Task description: In the listing below, count the lines that contain the string "dependencies", and state that number without further words.

Exercise materials:
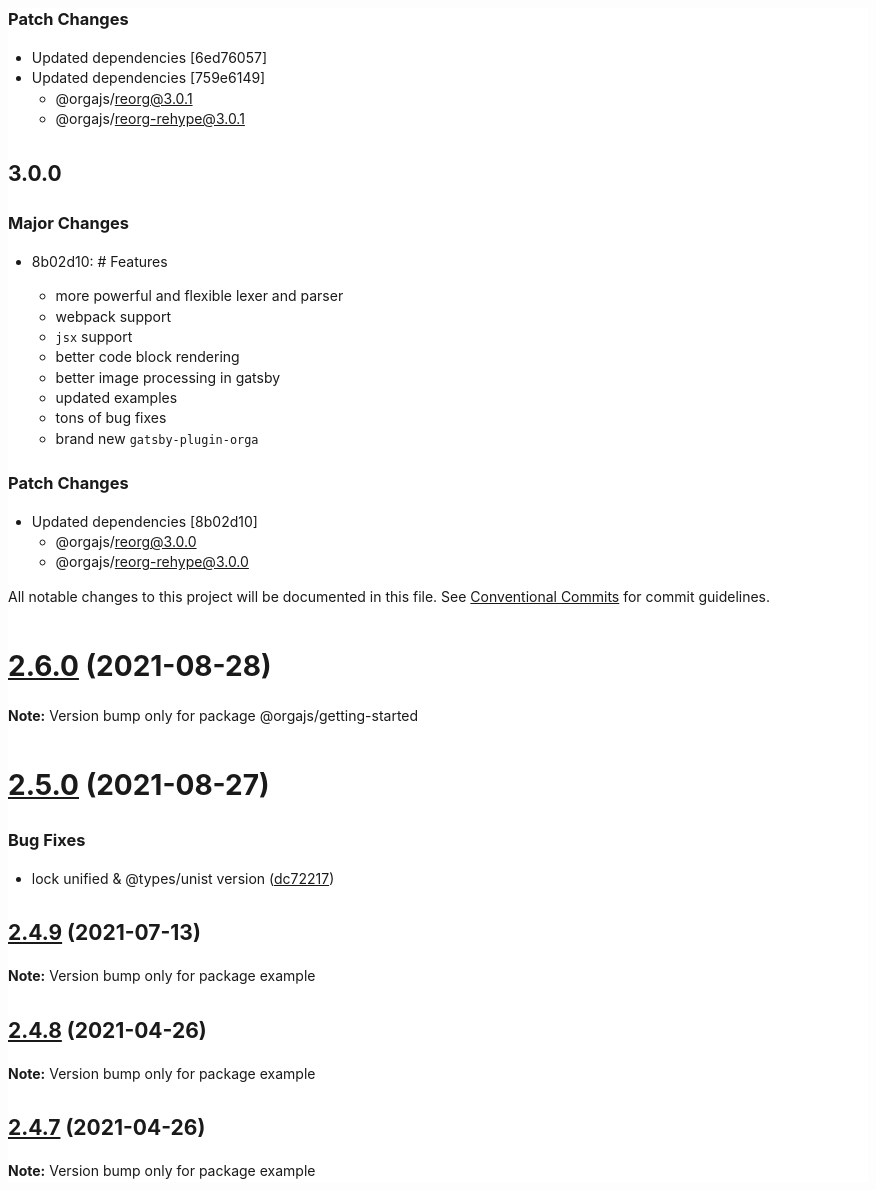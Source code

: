 ### Patch Changes

- Updated dependencies [6ed76057]
- Updated dependencies [759e6149]
  - @orgajs/reorg@3.0.1
  - @orgajs/reorg-rehype@3.0.1

## 3.0.0

### Major Changes

- 8b02d10: # Features

  - more powerful and flexible lexer and parser
  - webpack support
  - `jsx` support
  - better code block rendering
  - better image processing in gatsby
  - updated examples
  - tons of bug fixes
  - brand new `gatsby-plugin-orga`

### Patch Changes

- Updated dependencies [8b02d10]
  - @orgajs/reorg@3.0.0
  - @orgajs/reorg-rehype@3.0.0

All notable changes to this project will be documented in this file.
See [Conventional Commits](https://conventionalcommits.org) for commit guidelines.

# [2.6.0](https://github.com/orgapp/orgajs/compare/v2.5.0...v2.6.0) (2021-08-28)

**Note:** Version bump only for package @orgajs/getting-started

# [2.5.0](https://github.com/orgapp/orgajs/compare/v2.4.9...v2.5.0) (2021-08-27)

### Bug Fixes

- lock unified & @types/unist version ([dc72217](https://github.com/orgapp/orgajs/commit/dc72217f0cfcd778436d704021116c8479f8ee1e))

## [2.4.9](https://github.com/orgapp/orgajs/compare/v2.4.8...v2.4.9) (2021-07-13)

**Note:** Version bump only for package example

## [2.4.8](https://github.com/orgapp/orgajs/compare/v2.4.7...v2.4.8) (2021-04-26)

**Note:** Version bump only for package example

## [2.4.7](https://github.com/orgapp/orgajs/compare/v2.4.6...v2.4.7) (2021-04-26)

**Note:** Version bump only for package example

Exercise response: 3